Nella risposta a Donald Trump la California sta dando il meglio di se. L’altro ieri il comizio di Trump a San Diego ha provocato l’ennesima protesta con migliaia di contestatori che hanno presidiato il convention center e invaso il lungomare nei pressi del raduno trumpista. Festosa e indignata alla presenza del populista xenofobo nella loro città a 30 km dal confine messicano, i manifestanti, molti giovani, molti «latinos», hanno bruciato cartelli e materiali elettorali di Trump invitandolo a lasciare lo stato.

Nella folla sono sventolate numerose bandiere messicane, simbolo della popolazione ispanica che da qualche anno costituisce la pluralità etnica della California (il 39% rispetto al 38% di bianchi). Al contatto con gli imponenti cordoni di polizia in assetto antisommossa sono seguiti tafferugli e la reazione violenta dei celerini; una dozzina di persone sono state arrestate.

La caotica scena di San Diego è il risultato diretto del disinvolto razzismo con cui Trump ha condito le sue esternazioni su immigrati e “anti americanismo” e che ora, nello stato più multietnico stanno avendo le inevitabili conseguenze. Sin da quando il mese scorso è stato costretto dai manifestanti ad usare un entrata laterale protetto da pesante scorta per accedere al congresso repubblicano a San Francisco, la California ha espresso un rifiuto popolare alle sue provocazioni.

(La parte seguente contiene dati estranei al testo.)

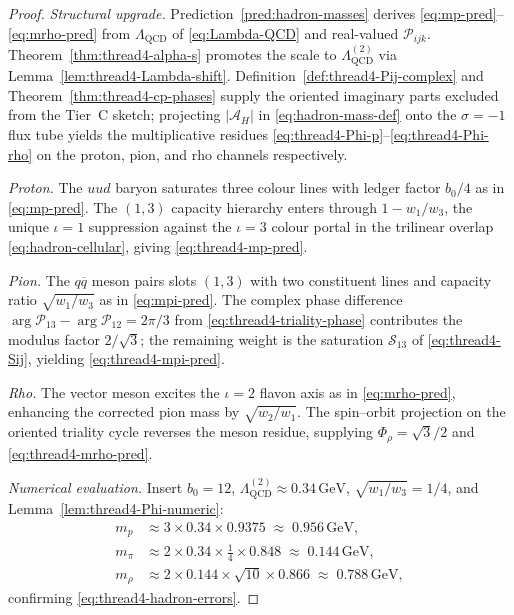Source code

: \begin{proof}
\emph{Structural upgrade.}
Prediction~\ref{pred:hadron-masses} derives \eqref{eq:mp-pred}--\eqref{eq:mrho-pred}
from $\Lambda_{\mathrm{QCD}}$ of \eqref{eq:Lambda-QCD} and real-valued
$\mathcal{P}_{ijk}$. Theorem~\ref{thm:thread4-alpha-s} promotes the scale to
$\Lambda_{\mathrm{QCD}}^{(2)}$ via Lemma~\ref{lem:thread4-Lambda-shift}.
Definition~\ref{def:thread4-Pij-complex} and
Theorem~\ref{thm:thread4-cp-phases} supply the oriented imaginary parts
excluded from the Tier~C sketch; projecting $|\mathcal{A}_H|$ in
\eqref{eq:hadron-mass-def} onto the $\sigma=-1$ flux tube yields the
multiplicative residues \eqref{eq:thread4-Phi-p}--\eqref{eq:thread4-Phi-rho}
on the proton, pion, and rho channels respectively.

\emph{Proton.}
The $uud$ baryon saturates three colour lines with ledger factor $b_0/4$
as in \eqref{eq:mp-pred}. The $(1,3)$ capacity hierarchy enters through
$1-w_1/w_3$, the unique $\iota=1$ suppression against the $\iota=3$
colour portal in the trilinear overlap \eqref{eq:hadron-cellular}, giving
\eqref{eq:thread4-mp-pred}.

\emph{Pion.}
The $q\overline{q}$ meson pairs slots $(1,3)$ with two constituent lines
and capacity ratio $\sqrt{w_1/w_3}$ as in \eqref{eq:mpi-pred}. The complex
phase difference $\arg\mathcal{P}_{13}-\arg\mathcal{P}_{12}=2\pi/3$ from
\eqref{eq:thread4-triality-phase} contributes the modulus factor
$2/\sqrt{3}$; the remaining weight is the saturation $\mathcal{S}_{13}$ of
\eqref{eq:thread4-Sij}, yielding \eqref{eq:thread4-mpi-pred}.

\emph{Rho.}
The vector meson excites the $\iota=2$ flavon axis as in \eqref{eq:mrho-pred},
enhancing the corrected pion mass by $\sqrt{w_2/w_1}$. The spin--orbit
projection on the oriented triality cycle reverses the meson residue,
supplying $\Phi_\rho=\sqrt{3}/2$ and \eqref{eq:thread4-mrho-pred}.

\emph{Numerical evaluation.}
Insert $b_0=12$, $\Lambda_{\mathrm{QCD}}^{(2)}\approx 0.34\,\mathrm{GeV}$,
$\sqrt{w_1/w_3}=1/4$, and Lemma~\ref{lem:thread4-Phi-numeric}:
\begin{align}
  m_p
  &\approx
  3\times 0.34\times 0.9375
  \;\approx\;
  0.956\,\mathrm{GeV},
  \label{eq:thread4-mp-calc}\\[4pt]
  m_\pi
  &\approx
  2\times 0.34\times \tfrac{1}{4}\times 0.848
  \;\approx\;
  0.144\,\mathrm{GeV},
  \label{eq:thread4-mpi-calc}\\[4pt]
  m_\rho
  &\approx
  2\times 0.144\times \sqrt{10}\times 0.866
  \;\approx\;
  0.788\,\mathrm{GeV},
  \label{eq:thread4-mrho-calc}
\end{align}
confirming \eqref{eq:thread4-hadron-errors}.
\end{proof}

La tensione sempre più esasperata non ha impedito a Trump di seguire imperterrito sulla strada della retorica incendiaria. In un altro comizio, sempre venerdì, a Fresno, nelle retrovie agricole della Central Valley, il miliardario ha seguito il consueto tracotante copione promettendo di costruire il muro anti-messicani e «di farlo pagare al Messico», meme ormai della liturgia trumpiana accolto con ovazione dai sostenitori benchè non abbia alcuna possibilità (ne probabile intenzione) di attuarlo. Ma le politiche programmatiche sono l’ultima delle considerazioni nel teatro mediatico dei suoi interventi, tutti volti alla spettacolarità e alla catarsi momentanea della folla cui egli promette la liberazione dalla correttezza politica e dalle «sfumature artefatte delle élites». Nel mondo amnesico e twittabile di Trump affermazioni e smentite si mescolano nel calderone di un news cycle sempre mutabile.

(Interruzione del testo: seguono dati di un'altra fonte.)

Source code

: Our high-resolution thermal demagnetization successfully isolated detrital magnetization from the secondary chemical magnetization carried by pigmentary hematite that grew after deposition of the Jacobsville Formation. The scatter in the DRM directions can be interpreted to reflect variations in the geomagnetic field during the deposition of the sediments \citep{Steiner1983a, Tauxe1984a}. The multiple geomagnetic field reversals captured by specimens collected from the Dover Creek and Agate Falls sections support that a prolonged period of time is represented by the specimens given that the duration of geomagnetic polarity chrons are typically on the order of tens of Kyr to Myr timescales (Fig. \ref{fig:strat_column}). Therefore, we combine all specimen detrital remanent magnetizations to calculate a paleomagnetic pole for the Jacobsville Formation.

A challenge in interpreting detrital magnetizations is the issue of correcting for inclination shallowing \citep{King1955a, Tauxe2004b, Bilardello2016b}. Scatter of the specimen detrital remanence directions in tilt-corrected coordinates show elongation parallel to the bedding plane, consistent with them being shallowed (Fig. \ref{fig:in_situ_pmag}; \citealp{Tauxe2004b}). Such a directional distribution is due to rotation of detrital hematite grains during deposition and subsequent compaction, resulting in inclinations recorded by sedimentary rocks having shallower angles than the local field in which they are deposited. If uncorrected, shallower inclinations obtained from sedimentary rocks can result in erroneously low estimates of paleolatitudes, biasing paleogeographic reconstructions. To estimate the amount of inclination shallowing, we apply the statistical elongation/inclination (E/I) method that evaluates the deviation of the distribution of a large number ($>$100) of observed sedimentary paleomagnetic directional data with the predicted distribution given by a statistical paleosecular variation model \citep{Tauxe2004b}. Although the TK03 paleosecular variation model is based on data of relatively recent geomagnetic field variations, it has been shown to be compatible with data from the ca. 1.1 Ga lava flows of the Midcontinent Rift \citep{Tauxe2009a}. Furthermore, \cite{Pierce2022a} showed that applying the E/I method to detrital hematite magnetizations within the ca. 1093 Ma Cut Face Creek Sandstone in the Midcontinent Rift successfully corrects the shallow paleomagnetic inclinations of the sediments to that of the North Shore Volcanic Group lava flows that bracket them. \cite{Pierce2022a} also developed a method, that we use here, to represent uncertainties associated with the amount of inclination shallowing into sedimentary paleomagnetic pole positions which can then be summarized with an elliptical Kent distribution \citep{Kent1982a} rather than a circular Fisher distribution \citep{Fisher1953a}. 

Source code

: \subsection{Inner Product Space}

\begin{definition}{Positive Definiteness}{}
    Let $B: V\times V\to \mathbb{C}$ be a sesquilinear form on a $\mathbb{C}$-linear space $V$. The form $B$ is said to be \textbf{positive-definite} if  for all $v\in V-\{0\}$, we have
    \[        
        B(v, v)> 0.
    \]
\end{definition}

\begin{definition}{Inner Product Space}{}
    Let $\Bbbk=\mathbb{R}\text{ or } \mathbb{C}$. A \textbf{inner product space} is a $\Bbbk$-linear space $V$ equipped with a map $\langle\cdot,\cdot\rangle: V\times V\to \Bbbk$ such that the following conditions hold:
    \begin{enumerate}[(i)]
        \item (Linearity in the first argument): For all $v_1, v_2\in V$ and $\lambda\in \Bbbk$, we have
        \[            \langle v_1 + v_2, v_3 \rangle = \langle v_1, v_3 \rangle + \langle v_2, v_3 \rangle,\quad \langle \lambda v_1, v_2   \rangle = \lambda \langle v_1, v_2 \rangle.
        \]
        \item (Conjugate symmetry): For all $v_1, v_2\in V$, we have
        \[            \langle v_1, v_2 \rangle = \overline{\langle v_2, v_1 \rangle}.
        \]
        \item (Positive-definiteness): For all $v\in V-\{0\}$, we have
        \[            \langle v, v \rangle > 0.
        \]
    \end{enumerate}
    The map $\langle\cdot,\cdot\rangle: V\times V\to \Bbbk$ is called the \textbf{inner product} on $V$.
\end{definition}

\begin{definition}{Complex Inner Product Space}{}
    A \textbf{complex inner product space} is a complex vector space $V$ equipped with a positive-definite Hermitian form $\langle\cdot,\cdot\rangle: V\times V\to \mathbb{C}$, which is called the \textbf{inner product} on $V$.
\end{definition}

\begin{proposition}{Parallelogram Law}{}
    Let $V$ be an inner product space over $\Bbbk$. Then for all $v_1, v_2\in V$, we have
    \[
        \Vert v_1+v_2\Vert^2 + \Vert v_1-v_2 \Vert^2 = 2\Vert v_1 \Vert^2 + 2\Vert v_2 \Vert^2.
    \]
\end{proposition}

Venerdì mattina Trump parlava ancora di come avrebbe organizzato il dibattito con Bernie Sanders come un grande business che avrebbe raccolto $10-$15 milioni in beneficenza a favore della salute delle donne («amo le donne, e loro amano me!»). Poche ore dopo, senza sorpresa di nessuno ha annunciato che il dibattito non ci sarebbe stato, avendo la semplice ipotesi comunque raggiunto lo scopo di tenerlo al centro dell’attenzione mediatica per altre 48 ore.

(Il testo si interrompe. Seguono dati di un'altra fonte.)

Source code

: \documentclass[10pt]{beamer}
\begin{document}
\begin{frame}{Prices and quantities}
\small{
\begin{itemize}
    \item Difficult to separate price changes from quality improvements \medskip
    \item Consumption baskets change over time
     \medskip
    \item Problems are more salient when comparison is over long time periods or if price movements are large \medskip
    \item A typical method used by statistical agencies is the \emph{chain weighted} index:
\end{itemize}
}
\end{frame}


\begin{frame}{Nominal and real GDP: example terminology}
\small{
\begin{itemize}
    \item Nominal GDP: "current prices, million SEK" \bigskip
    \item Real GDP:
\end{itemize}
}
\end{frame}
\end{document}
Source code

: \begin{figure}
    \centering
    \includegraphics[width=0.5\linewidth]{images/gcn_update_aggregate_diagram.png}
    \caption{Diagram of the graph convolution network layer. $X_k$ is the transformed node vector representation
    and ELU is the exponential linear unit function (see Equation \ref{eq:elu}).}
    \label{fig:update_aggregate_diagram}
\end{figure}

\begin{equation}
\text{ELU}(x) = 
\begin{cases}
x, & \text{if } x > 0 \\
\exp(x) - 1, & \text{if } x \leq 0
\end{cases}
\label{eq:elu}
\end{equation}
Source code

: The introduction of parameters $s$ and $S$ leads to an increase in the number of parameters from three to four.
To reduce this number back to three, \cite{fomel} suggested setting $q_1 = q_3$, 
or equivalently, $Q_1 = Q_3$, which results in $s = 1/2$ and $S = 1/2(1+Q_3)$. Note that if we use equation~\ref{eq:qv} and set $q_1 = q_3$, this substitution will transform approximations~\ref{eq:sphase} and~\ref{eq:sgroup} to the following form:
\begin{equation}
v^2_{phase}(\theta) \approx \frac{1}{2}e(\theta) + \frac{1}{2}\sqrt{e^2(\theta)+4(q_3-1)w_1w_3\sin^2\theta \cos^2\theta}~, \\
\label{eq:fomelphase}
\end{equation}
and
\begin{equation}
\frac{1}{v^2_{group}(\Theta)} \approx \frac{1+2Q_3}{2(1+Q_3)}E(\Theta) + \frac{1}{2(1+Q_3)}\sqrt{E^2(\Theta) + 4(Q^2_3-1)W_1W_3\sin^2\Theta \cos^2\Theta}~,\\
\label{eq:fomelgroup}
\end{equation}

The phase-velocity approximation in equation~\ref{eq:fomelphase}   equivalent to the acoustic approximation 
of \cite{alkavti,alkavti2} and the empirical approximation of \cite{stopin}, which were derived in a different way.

Consuetamente, appena scagliata l’ultima provocazione, Trump è già passato oltre. Nella fattispecie oggi ad un meet-up di motociclisti (suoi grandi sostenitori) per celebrare i reduci di guerra (e criticare le «scuse» di Obama ad Hiroshima). Mentre le tensioni californiane testimoniano lo strascico velenoso che al di la dei risultati elettorali del 7 giugno, la sua campagna ha già seminato nel paese.